My first problem is interpreting $$\left(\frac{ds}{d\lambda}\right)^2$$ So $ds^2$ is the line element, where $ds^2=g_{\mu\nu}dx^\mu dx^\nu$ and since we are, I imagine, working with timelike separated paths, we then have: $$ds = \sqrt{-g_{\mu\nu}dx^\mu dx^\nu}$$ and hence I have: $$\left(\frac{\sqrt{-g_{\mu\nu}dx^\mu dx^\nu}}{d\lambda}\right)^2,$$ but what does this expression even mean?
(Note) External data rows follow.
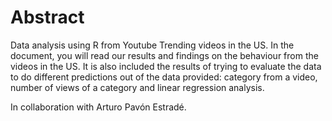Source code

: # Abstract

Data analysis using R from Youtube Trending videos in the US. In the document, you will read our results and findings on the behaviour from the videos in the US.
It is also included the results of trying to evaluate the data to do different predictions out of the data provided: category from a video, number of views of a category and linear regression analysis.

In collaboration with Arturo Pavón Estradé.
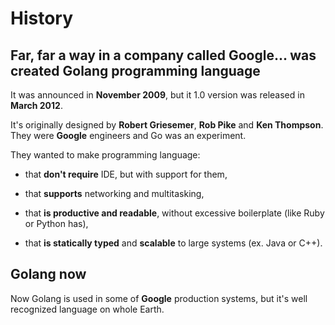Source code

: # History

## Far, far a way in a company called **Google**... was created Golang programming language

It was announced in **November 2009**,
but it 1.0 version was released in **March 2012**.

It's originally designed by **Robert Griesemer**, **Rob Pike** and **Ken Thompson**.
They were **Google** engineers and Go was an experiment.

They wanted to make programming language:

* that **don't require** IDE, but with support for them,

* that **supports** networking and multitasking,

* that **is productive and readable**, without excessive boilerplate (like Ruby or Python has),

* that **is statically typed** and **scalable** to large systems (ex. Java or C++).

## Golang now

Now Golang is used in some of **Google** production systems, but it's well recognized language on whole Earth.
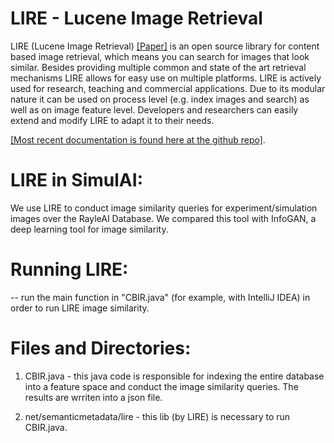 # LIRE - Lucene Image Retrieval
LIRE (Lucene Image Retrieval) [[Paper]](https://dl.acm.org/doi/pdf/10.1145/1459359.1459577) is an open source library for content based image retrieval, which means you can search for images that look similar. Besides providing multiple common and state of the art retrieval mechanisms LIRE allows for easy use on multiple platforms. LIRE is actively used for research, teaching and commercial applications. Due to its modular nature it can be used on process level (e.g. index images and search) as well as on image feature level. Developers and researchers can easily extend and modify LIRE to adapt it to their needs.

[[Most recent documentation is found here at the github repo]](https://github.com/dermotte/LIRE/blob/master/src/main/docs/developer-docs/docs/index.md).

# LIRE in SimulAI:
We use LIRE to conduct image similarity queries for experiment/simulation images over the RayleAI Database.
We compared this tool with InfoGAN, a deep learning tool for image similarity. 

# Running LIRE:

-- run the main function in "CBIR.java" (for example, with IntelliJ IDEA) in order to run LIRE image similarity.

# Files and Directories: 

1) CBIR.java - this java code is responsible for indexing the entire database into a feature space and conduct the image similarity queries. The results are wrriten into a json file.

2) net/semanticmetadata/lire - this lib (by LIRE) is necessary to run CBIR.java. 
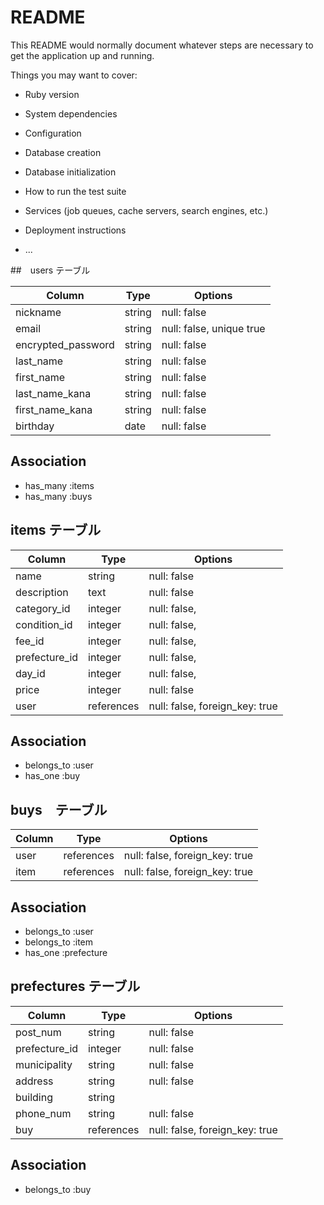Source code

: # README

This README would normally document whatever steps are necessary to get the
application up and running.

Things you may want to cover:

* Ruby version

* System dependencies

* Configuration

* Database creation

* Database initialization

* How to run the test suite

* Services (job queues, cache servers, search engines, etc.)

* Deployment instructions

* ...

##　users テーブル

| Column             | Type     | Options                  |
| ------------------ | -------- | ------------------------ |
| nickname           | string   | null: false              |
| email              | string   | null: false, unique true |
| encrypted_password | string   | null: false              |
| last_name          | string   | null: false              |
| first_name         | string   | null: false              |
| last_name_kana     | string   | null: false              |
| first_name_kana    | string   | null: false              |
| birthday           | date     | null: false              |

## Association
- has_many :items
- has_many :buys

## items テーブル

| Column          | Type       | Options                        |
| --------------- | ---------- | ------------------------------ |
| name            | string     | null: false                    |
| description     | text       | null: false                    |
| category_id     | integer    | null: false,                   |
| condition_id    | integer    | null: false,                   |
| fee_id          | integer    | null: false,                   |
| prefecture_id   | integer    | null: false,                   |
| day_id          | integer    | null: false,                   |
| price           | integer    | null: false                    |
| user            | references | null: false, foreign_key: true |

## Association
- belongs_to :user
- has_one    :buy


## buys　テーブル

| Column        | Type         | Options                        |
| ------------- | ------------ | ------------------------------ |
| user          | references   | null: false, foreign_key: true |
| item          | references   | null: false, foreign_key: true |

## Association
- belongs_to :user
- belongs_to :item
- has_one    :prefecture


## prefectures テーブル

| Column          | Type       | Options                        |
| --------------- | ---------- | ------------------------------ |
| post_num        | string     | null: false                    |
| prefecture_id   | integer    | null: false                    | 
| municipality    | string     | null: false                    |
| address         | string     | null: false                    |
| building        | string     |                                |
| phone_num       | string     | null: false                    |
| buy             | references | null: false, foreign_key: true |

## Association
- belongs_to :buy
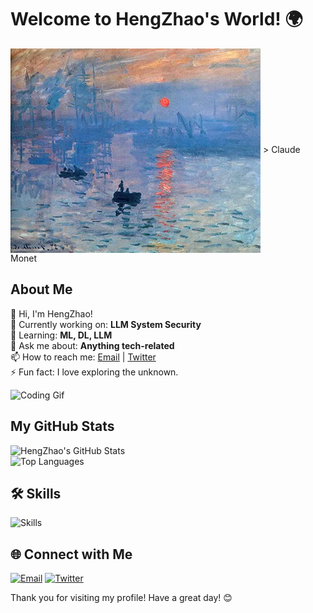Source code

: # Welcome to HengZhao's World! 🌍

<img src="./Impression-Sunrise.jpg" alt="Welcome Banner" align=center />
> Claude Monet

## About Me

👋 Hi, I'm HengZhao!  
🔭 Currently working on: **LLM System Security**  
🌱 Learning: **ML, DL, LLM**  
💬 Ask me about: **Anything tech-related**  
📫 How to reach me: [Email](mailto:hengzhao2002@gmail.com) | [Twitter](https://twitter.com/Enl_Zhao)  
⚡ Fun fact: I love exploring the unknown.

![Coding Gif](https://media.giphy.com/media/13HgwGsXF0aiGY/giphy.gif)

## My GitHub Stats

![HengZhao's GitHub Stats](https://github-readme-stats.vercel.app/api?username=EnlZhao&show_icons=true&theme=radical)  
![Top Languages](https://github-readme-stats.vercel.app/api/top-langs/?username=EnlZhao&layout=compact&theme=radical)

<!--
## 🚀 Projects

### Featured Projects
- [Project 1](https://github.com/EnlZhao/project1) - 🌟 A fantastic project that does amazing things.
- [Project 2](https://github.com/EnlZhao/project2) - 🚀 Another awesome project that solves big problems.

### Open Source Contributions
- [Contribution 1](https://github.com/org/repo/pull/1) - 🛠️ Description of the contribution.
- [Contribution 2](https://github.com/org/repo/pull/2) - ✨ Description of the contribution.

-->

## 🛠️ Skills

![Skills](https://skillicons.dev/icons?i=python,pytorch,c,cpp,cmake,html,docker,linux,anaconda,bash,git)

## 🌐 Connect with Me

[![Email](https://img.shields.io/badge/Email-D14836?style=for-the-badge&logo=gmail&logoColor=white)](mailto:hengzhao2002@gmail.com)  [![Twitter](https://img.shields.io/badge/Twitter-1DA1F2?style=for-the-badge&logo=twitter&logoColor=white)](https://twitter.com/Enl_Zhao)  

Thank you for visiting my profile! Have a great day! 😊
Nothing seem to depend on $\lambda$? Furthermore I don't know what this has to do with the geodesic equation.

Answer 1

The idea is to consider the distance between two time-like separate points and extremise,

$$S=\int ds $$

where $ds^2 = g_{\mu\nu} dx^\mu dx^\nu$. We can choose an affine parameter $\lambda$ to parametrise the path, from which we can define an action,

$$S= \int d\lambda \, \sqrt{g_{\mu\nu}\frac{dx^\mu}{d\lambda}\frac{dx^\nu}{d\lambda}}.$$

Thus, $(ds/d\lambda)^2$ can be interpreted as the square of the four-velocity essentially. Applying the principle of stationary action, modulo some subtleties, one obtains the geodesic equations,

$$\frac{d^2 x^\mu}{ds^2} = -\Gamma^\mu_{\alpha\beta}\frac{dx^\alpha}{d\lambda}\frac{dx^\beta}{d\lambda}.$$

For the metric,

$$ds^2 = dt^2 - e^{2\Psi(r)} dr^2-r^2\left(d\theta^2 + \sin^2 \theta \, d\phi^2\right)$$

the non-vanishing Christoffel symbols are $\Gamma^r_{rr} = \Psi'(r)$, $\Gamma^r_{\theta\theta} = -e^{-2\Psi}r$, $\Gamma^r_{\phi\phi} = -e^{-2\Psi}r\sin^2 \theta$, $\Gamma^\theta_{r\theta}= r^{-1}$, $\Gamma^\theta_{\phi\phi} = -\sin\theta\cos\theta$, $\Gamma^\phi_{r\phi} = r^{-1}$ and $\Gamma^\phi_{\theta\phi} = \cot\theta$ remembering they are symmetric in the two lower indices. You should be able to take it from here to find the geodesics.